In the Wrong Place at the Wrong Time

In the Wrong Place at the Wrong Time, furthers Santos’ examination of specific sites and their cultural significance. Reminiscent of an institutional setting, the clocks are set to the capital cities governed by dictators on Human Rights Watch and Amnesty International’s top five worst offenders lists. Through the medium of time, Santos places the viewer in direct connection with disparate, and often forgotten, locations around the world.

Chloe Zaug
Curatorial Associate
Winter 2010

In a Minute of Silence [Lexington Green V.02]

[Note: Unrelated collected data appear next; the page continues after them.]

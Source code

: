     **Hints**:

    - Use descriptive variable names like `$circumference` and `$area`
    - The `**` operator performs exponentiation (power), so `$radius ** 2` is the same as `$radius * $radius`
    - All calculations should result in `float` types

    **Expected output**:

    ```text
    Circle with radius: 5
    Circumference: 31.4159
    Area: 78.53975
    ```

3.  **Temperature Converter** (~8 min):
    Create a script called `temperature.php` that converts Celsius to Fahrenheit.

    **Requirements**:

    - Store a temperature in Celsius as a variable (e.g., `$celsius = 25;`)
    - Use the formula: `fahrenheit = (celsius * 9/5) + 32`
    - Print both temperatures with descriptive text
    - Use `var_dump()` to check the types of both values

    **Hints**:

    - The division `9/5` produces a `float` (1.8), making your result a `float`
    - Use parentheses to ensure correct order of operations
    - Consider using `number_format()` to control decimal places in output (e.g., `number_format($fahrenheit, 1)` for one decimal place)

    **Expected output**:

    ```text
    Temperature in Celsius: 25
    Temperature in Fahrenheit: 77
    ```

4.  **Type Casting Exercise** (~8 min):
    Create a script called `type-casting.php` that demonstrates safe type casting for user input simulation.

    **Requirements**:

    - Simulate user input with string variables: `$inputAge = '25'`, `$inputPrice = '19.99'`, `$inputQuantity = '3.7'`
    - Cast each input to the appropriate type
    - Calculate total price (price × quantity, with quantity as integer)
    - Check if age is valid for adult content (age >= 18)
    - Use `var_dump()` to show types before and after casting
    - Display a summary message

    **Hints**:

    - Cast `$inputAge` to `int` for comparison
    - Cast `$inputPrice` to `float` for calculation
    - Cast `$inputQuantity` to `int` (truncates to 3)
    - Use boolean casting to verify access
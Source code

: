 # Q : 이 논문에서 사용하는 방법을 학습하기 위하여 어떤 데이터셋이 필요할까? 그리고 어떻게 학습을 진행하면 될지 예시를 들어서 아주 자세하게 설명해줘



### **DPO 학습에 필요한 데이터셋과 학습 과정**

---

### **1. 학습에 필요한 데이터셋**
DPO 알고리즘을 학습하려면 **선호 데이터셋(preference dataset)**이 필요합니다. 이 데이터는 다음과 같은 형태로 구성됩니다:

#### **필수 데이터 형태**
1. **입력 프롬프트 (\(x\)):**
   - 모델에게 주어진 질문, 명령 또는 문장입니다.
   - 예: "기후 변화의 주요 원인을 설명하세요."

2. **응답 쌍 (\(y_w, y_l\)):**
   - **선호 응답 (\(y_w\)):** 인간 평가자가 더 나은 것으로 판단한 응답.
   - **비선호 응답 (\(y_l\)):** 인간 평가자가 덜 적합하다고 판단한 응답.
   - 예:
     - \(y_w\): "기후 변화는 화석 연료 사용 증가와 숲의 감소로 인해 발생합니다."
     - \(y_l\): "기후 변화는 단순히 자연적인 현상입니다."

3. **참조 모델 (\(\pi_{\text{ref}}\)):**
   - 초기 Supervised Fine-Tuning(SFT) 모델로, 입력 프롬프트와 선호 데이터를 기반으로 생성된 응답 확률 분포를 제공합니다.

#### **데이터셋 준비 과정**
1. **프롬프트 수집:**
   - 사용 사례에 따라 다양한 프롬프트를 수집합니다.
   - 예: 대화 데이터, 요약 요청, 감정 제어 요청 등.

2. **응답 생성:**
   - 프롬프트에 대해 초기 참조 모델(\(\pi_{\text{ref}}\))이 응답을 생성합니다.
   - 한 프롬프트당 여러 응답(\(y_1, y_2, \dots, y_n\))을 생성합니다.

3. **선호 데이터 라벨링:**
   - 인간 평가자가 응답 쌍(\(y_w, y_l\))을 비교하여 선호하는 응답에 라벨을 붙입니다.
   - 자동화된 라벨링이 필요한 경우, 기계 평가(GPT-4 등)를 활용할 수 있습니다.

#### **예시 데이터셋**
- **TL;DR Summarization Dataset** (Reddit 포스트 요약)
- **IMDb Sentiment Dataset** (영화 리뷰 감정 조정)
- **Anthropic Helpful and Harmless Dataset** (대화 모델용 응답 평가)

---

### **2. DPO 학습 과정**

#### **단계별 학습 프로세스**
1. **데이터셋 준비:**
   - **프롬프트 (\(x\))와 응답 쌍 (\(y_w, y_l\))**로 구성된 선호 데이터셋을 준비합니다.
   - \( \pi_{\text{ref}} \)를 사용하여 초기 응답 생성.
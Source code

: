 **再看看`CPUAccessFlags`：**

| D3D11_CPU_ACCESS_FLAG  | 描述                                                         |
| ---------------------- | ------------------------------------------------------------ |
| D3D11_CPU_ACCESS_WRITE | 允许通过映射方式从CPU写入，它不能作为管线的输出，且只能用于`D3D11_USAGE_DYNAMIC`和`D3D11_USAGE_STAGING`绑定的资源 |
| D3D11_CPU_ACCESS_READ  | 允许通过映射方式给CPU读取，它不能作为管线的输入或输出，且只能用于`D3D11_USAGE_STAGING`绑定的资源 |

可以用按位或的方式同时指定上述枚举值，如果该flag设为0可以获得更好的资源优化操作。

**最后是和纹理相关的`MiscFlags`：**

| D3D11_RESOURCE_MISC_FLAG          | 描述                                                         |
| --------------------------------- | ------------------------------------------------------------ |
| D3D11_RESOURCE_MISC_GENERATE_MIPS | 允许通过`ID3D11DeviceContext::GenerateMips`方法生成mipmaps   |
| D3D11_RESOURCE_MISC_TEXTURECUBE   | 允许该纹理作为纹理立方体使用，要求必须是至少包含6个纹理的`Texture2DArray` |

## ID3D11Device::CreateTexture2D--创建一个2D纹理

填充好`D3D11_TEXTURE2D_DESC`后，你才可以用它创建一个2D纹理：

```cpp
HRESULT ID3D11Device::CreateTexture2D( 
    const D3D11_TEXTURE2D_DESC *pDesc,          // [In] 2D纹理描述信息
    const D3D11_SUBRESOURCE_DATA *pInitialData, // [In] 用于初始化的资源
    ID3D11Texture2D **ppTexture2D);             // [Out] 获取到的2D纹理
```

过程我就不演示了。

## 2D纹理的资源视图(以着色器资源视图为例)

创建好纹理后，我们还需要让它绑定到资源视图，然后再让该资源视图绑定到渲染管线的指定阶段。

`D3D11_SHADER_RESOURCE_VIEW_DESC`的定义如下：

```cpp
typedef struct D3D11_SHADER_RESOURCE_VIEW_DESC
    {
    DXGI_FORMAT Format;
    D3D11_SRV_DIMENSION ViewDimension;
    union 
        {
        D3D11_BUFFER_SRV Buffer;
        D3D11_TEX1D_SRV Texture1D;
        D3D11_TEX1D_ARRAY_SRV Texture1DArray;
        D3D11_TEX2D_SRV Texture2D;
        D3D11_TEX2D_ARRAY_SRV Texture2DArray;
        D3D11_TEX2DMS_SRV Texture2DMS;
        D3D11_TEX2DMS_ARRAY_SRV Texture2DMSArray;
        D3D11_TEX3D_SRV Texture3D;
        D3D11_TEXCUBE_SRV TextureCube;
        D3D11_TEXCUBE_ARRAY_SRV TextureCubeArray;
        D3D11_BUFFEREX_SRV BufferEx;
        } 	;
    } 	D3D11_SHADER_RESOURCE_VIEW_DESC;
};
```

In A Minute of Silence is an interpretation of the view from a fatally wounded soldier as he falls to the ground. Filmed at the site of the Battle of Lexington Green, the fall has been slowed and looped eight times, once for each minuteman killed during the battle. Santos is interested in the sentiments of discontent and disloyalty that reverberated along with optimism and hope during this significant moment in American history and how it has affected the nation’s cultural identity.

Chloe Zaug
Curatorial Associate
Winter 2010

w/ Department of Micro-Urbanism: Storefront Library

The Storefront Library is a temporary public library for a community in Boston which has been without its own branch of the Boston Public Library since it was closed and demolished as part of the Central Artery construction in 1956.  DMU sees this project as a way to increase the visibility of a distinctive Boston neighborhood and help sustain the vitality of a community which culturally serves not only Boston but the greater New England area. Fall 2009

The Department of Micro-Urbanism [Marrikka Trotter and Jonathan Santos, co-founders] is an art and design initiative aimed at mapping terrains, discovering relationships, addressing issues and exploiting opportunities at the pedestrian urban scale.  The initiative’s mission is to expand the space of possibility for agonistic public action, interaction and involvement by initiating, supporting, and realizing creative interventions in the everyday landscape and by increasing public understanding and appreciation of the historical and contemporary political, infrastructural, and socio-economic flows and forces which shape this common terrain.  While participants for each project vary, the Department of Micro-Urbanism draws from a loose network of artists, designers, architects, community leaders and individuals who share the desire to reinforce public space, rethink and extend the possible, and engender and engage in alternative tactics of practice.